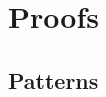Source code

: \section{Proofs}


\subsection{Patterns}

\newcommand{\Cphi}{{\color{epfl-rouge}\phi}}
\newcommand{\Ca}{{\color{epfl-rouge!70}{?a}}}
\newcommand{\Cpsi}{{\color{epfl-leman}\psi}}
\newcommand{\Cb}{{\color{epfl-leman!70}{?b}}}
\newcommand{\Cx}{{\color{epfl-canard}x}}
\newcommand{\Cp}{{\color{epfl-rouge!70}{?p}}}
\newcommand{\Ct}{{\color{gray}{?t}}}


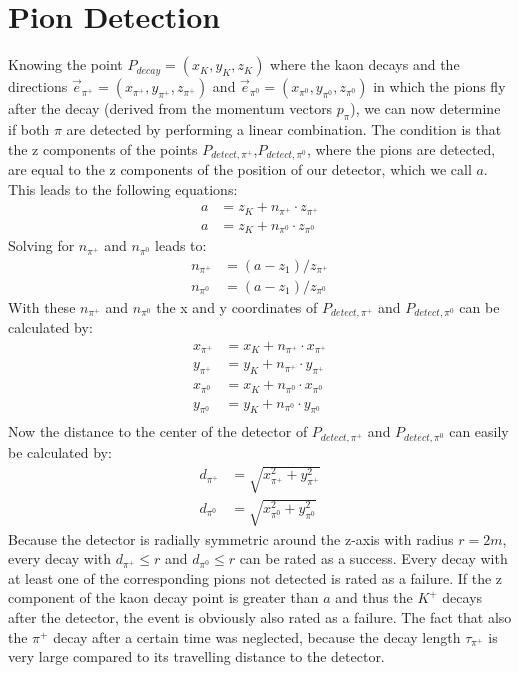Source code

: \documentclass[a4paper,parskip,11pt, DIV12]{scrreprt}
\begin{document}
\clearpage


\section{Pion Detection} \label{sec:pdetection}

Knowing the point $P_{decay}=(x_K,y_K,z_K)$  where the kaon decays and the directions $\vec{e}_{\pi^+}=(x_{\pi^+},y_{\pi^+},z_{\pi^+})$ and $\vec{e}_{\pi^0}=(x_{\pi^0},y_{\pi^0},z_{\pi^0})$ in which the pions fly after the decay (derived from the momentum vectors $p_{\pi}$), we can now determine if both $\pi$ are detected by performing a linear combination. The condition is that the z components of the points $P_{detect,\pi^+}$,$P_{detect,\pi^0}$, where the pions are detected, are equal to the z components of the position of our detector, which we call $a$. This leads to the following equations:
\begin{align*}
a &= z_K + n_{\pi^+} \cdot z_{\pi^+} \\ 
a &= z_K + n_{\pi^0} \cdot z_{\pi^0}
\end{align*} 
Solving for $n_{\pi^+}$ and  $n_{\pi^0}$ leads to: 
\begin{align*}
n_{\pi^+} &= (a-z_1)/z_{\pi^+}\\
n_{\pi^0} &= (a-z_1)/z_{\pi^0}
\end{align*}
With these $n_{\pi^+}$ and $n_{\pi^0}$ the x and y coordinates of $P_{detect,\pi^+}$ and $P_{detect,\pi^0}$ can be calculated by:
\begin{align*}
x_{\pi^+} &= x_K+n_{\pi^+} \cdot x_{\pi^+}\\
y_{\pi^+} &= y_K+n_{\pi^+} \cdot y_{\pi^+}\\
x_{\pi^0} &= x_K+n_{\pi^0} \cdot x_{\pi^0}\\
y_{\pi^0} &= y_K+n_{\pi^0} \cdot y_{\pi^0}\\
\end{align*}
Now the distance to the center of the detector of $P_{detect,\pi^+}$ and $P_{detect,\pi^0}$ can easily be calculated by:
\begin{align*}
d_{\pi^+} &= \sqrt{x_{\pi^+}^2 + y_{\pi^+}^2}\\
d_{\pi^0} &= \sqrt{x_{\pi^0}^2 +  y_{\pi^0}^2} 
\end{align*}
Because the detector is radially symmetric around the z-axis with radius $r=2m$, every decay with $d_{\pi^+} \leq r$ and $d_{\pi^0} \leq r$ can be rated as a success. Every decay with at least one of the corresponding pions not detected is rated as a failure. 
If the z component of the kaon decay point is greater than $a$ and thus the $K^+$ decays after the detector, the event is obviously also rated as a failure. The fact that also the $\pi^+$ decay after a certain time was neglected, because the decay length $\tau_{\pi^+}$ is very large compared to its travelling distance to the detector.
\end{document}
....
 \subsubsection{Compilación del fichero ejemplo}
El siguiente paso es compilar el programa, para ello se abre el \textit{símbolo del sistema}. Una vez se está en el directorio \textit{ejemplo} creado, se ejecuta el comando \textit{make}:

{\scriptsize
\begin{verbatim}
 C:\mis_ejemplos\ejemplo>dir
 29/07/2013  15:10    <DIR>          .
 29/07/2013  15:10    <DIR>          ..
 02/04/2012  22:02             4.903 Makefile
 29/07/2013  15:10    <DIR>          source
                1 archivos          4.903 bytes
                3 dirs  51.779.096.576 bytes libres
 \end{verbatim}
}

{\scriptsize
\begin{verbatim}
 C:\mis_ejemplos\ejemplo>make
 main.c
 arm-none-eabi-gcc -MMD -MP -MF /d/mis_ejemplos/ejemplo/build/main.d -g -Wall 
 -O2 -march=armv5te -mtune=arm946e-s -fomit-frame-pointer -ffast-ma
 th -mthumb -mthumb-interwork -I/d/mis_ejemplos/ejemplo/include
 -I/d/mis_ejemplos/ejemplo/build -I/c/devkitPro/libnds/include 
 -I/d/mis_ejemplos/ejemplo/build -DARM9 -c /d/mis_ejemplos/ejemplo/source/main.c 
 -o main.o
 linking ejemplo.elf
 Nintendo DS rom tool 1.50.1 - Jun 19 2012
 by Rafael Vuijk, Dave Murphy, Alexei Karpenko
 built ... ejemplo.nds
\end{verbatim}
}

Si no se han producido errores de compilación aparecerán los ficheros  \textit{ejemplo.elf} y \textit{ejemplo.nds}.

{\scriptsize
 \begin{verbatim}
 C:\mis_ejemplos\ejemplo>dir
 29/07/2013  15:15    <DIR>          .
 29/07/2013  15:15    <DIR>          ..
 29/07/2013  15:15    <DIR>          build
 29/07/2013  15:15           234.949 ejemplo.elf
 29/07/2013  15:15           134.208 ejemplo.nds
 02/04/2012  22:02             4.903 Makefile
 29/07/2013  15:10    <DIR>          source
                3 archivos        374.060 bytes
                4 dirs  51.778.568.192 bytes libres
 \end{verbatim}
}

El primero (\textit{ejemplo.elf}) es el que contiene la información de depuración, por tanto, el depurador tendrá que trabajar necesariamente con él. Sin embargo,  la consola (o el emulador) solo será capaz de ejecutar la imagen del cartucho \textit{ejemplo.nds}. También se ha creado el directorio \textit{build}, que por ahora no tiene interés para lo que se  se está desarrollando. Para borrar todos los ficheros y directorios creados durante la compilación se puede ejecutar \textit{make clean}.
....
• Work item:
Find "rouge" in the data above. Report each line where it appears.

• Response area:
\newcommand{\Cphi}{{\color{epfl-rouge}\phi}}
\newcommand{\Ca}{{\color{epfl-rouge!70}{?a}}}
\newcommand{\Cp}{{\color{epfl-rouge!70}{?p}}}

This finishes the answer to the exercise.